>>

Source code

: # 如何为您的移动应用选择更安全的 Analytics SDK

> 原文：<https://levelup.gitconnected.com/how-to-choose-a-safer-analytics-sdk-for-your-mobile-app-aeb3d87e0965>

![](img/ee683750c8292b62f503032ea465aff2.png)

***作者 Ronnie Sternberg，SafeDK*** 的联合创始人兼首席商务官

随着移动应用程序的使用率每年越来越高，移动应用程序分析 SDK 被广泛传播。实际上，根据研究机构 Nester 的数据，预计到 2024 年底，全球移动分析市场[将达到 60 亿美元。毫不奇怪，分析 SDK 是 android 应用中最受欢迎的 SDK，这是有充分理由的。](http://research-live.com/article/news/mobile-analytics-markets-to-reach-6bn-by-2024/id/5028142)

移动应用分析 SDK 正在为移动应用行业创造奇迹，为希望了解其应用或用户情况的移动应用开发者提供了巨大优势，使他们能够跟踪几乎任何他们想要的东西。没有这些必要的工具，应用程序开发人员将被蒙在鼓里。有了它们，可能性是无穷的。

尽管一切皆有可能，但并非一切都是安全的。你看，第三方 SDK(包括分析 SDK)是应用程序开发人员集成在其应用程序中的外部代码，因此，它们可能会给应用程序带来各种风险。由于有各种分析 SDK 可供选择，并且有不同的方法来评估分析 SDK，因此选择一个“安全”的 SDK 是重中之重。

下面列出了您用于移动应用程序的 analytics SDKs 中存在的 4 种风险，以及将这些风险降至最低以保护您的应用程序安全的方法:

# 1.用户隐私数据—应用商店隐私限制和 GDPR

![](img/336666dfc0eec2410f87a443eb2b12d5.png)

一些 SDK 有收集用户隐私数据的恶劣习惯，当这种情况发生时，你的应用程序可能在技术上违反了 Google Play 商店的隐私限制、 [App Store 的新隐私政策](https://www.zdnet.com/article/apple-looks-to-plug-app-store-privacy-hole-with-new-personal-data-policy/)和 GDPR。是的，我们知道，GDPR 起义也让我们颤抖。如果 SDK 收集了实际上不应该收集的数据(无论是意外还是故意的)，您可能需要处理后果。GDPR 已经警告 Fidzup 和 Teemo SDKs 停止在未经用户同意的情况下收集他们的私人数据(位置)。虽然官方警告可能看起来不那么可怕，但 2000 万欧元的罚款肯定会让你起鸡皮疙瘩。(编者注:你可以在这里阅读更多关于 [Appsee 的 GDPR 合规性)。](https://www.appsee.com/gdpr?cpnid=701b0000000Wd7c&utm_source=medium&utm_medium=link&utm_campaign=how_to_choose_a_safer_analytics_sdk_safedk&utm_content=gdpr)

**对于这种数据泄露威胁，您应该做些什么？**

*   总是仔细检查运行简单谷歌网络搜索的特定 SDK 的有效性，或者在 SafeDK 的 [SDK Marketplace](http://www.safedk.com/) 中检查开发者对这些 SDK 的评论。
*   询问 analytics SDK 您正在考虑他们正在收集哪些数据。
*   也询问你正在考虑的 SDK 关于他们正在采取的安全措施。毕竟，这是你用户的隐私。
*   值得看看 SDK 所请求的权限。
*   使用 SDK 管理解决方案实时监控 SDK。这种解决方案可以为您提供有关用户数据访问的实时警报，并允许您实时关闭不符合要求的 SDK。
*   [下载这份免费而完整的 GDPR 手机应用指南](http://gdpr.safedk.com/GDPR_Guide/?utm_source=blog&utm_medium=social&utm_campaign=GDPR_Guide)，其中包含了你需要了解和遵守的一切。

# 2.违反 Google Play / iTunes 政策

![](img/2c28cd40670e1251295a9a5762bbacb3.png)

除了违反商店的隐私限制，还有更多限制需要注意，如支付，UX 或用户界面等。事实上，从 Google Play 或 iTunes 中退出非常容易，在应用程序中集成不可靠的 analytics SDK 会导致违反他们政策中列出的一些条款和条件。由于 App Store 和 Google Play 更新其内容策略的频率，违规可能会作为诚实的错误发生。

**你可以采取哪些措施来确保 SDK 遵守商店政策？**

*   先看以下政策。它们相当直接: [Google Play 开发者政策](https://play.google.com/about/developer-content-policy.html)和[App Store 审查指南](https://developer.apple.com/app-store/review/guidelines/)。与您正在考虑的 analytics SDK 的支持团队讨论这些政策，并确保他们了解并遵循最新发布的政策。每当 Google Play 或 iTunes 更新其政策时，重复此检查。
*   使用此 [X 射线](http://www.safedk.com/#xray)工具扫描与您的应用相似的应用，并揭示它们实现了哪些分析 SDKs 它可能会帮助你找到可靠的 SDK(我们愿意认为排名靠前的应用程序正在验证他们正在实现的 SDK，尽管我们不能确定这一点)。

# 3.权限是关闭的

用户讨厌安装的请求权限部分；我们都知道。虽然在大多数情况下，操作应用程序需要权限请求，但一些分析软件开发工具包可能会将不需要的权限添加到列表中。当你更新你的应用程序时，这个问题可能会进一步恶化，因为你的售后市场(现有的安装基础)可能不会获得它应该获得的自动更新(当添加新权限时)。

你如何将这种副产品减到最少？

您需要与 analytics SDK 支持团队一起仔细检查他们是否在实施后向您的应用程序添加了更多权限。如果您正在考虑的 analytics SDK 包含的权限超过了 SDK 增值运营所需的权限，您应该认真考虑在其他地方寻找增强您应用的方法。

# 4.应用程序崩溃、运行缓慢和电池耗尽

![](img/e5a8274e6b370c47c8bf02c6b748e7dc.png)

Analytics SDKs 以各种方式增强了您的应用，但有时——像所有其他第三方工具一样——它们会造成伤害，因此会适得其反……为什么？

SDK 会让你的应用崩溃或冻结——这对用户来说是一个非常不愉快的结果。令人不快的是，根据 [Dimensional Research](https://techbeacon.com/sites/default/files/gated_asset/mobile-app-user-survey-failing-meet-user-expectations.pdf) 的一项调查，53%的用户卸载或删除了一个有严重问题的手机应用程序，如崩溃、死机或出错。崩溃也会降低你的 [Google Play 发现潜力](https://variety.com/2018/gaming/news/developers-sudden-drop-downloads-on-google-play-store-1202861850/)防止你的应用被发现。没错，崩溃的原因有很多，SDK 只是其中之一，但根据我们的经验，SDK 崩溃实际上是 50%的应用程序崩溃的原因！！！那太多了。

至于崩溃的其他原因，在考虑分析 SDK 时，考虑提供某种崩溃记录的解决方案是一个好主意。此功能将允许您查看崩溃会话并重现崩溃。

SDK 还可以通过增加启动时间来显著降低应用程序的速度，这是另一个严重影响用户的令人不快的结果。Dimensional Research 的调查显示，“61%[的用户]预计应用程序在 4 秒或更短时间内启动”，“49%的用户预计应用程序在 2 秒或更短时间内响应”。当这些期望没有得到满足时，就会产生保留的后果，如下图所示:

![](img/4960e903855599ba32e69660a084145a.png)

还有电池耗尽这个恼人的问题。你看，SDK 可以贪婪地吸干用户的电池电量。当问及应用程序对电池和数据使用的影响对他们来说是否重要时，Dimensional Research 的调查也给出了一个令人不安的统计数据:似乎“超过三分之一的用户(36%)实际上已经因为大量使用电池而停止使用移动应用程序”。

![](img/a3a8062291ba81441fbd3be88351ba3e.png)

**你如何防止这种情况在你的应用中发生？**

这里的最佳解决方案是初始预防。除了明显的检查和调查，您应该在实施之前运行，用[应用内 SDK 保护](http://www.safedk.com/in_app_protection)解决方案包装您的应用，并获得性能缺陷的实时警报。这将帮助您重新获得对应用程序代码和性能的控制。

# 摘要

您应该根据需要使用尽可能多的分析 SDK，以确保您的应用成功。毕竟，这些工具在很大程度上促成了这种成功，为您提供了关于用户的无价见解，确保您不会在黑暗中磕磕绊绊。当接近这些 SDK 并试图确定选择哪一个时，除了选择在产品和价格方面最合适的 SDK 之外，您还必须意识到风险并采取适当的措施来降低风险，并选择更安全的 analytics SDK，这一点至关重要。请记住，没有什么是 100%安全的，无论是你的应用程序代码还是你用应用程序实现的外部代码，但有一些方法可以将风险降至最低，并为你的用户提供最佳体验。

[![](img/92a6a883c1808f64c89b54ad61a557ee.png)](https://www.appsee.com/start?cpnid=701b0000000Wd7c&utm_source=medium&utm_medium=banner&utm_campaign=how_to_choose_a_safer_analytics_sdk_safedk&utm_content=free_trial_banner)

<<

** ASSIGNED TASK **
Look for the string "iTunes" in the records, and copy every line where it is found.

** WRITTEN ANSWER **
# 2.违反 Google Play / iTunes 政策
除了违反商店的隐私限制，还有更多限制需要注意，如支付，UX 或用户界面等。事实上，从 Google Play 或 iTunes 中退出非常容易，在应用程序中集成不可靠的 analytics SDK 会导致违反他们政策中列出的一些条款和条件。由于 App Store 和 Google Play 更新其内容策略的频率，违规可能会作为诚实的错误发生。
*   先看以下政策。它们相当直接: [Google Play 开发者政策](https://play.google.com/about/developer-content-policy.html)和[App Store 审查指南](https://developer.apple.com/app-store/review/guidelines/)。与您正在考虑的 analytics SDK 的支持团队讨论这些政策，并确保他们了解并遵循最新发布的政策。每当 Google Play 或 iTunes 更新其政策时，重复此检查。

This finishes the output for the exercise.